Why Don’t People Understand Racism?

O n February 29th, 2016, Stephen A. Smith gave a speech at the University of South Alabama as part of the school’s offerings for Black History Month. During his talk, Smith told young black students and attendees that racism is not an excuse for lack of progress because it doesn’t exist.

 “You don’t have to go to the back of the bus. You’re not denied the opportunity to eat at restaurants, or to enter nightclubs, or to patronize businesses. You have the right to vote. You’re not being lynched. You’re not being hung. You’re not going through the trials and tribulations your ancestors recent and far beyond recent, endured so you can sit here today.”
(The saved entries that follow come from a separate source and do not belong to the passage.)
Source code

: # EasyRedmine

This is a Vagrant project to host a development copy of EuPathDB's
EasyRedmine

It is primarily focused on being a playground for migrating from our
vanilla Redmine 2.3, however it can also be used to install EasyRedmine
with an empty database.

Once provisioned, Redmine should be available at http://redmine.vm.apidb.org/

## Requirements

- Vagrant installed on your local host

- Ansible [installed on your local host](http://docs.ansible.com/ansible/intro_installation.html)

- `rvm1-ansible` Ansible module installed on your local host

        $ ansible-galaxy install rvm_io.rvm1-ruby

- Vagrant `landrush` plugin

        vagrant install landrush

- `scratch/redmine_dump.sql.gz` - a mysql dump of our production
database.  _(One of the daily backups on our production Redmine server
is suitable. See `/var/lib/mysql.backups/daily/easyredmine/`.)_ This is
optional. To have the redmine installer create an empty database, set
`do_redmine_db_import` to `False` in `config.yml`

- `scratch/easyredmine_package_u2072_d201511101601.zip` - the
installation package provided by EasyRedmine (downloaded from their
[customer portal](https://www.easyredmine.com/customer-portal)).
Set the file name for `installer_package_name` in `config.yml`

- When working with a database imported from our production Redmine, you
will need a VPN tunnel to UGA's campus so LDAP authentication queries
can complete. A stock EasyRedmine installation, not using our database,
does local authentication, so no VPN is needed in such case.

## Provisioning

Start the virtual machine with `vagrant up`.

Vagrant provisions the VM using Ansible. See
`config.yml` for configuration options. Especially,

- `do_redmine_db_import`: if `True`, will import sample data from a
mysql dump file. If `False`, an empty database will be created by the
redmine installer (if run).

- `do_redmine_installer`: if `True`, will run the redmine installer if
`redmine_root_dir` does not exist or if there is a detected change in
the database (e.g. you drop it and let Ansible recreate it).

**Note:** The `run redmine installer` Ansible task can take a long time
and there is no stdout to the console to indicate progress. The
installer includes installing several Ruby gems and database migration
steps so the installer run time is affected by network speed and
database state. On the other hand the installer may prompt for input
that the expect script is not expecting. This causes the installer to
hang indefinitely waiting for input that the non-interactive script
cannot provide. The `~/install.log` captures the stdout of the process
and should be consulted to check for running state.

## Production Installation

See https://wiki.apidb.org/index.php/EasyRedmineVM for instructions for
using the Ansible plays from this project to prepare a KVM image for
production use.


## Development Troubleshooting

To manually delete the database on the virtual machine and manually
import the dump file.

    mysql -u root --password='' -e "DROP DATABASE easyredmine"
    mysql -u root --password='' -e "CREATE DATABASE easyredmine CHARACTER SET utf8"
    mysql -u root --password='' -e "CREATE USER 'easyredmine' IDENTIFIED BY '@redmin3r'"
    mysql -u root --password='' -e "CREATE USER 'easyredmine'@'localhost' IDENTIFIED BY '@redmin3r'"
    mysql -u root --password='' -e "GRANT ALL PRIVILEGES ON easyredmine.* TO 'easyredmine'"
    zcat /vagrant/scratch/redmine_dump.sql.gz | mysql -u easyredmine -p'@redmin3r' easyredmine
He’s wrong, but his fantastic display of ignorance provided an idea worthy of examination. His delineation between racism in the ’60s versus racism today supports a theory I’ve mentally jousted with for the better part of six months. The theory being, people don’t know what racism is outside of “Jim Crow South” era tactics.

Someone listening to recent conversations regarding police brutality of unarmed black men, women, and children, won’t be surprised by this. While there may be some consensus a “whites only/colored only” sign or a lynching is an act of racism, it appears the word is solely bound to these images and actions. The threshold for racist acts seems only to exist when it happens in the most egregious way possible. The nuances of racism are glossed over, leaving many, regardless of race, to foolishly believe it is a myth being perpetuated by black people.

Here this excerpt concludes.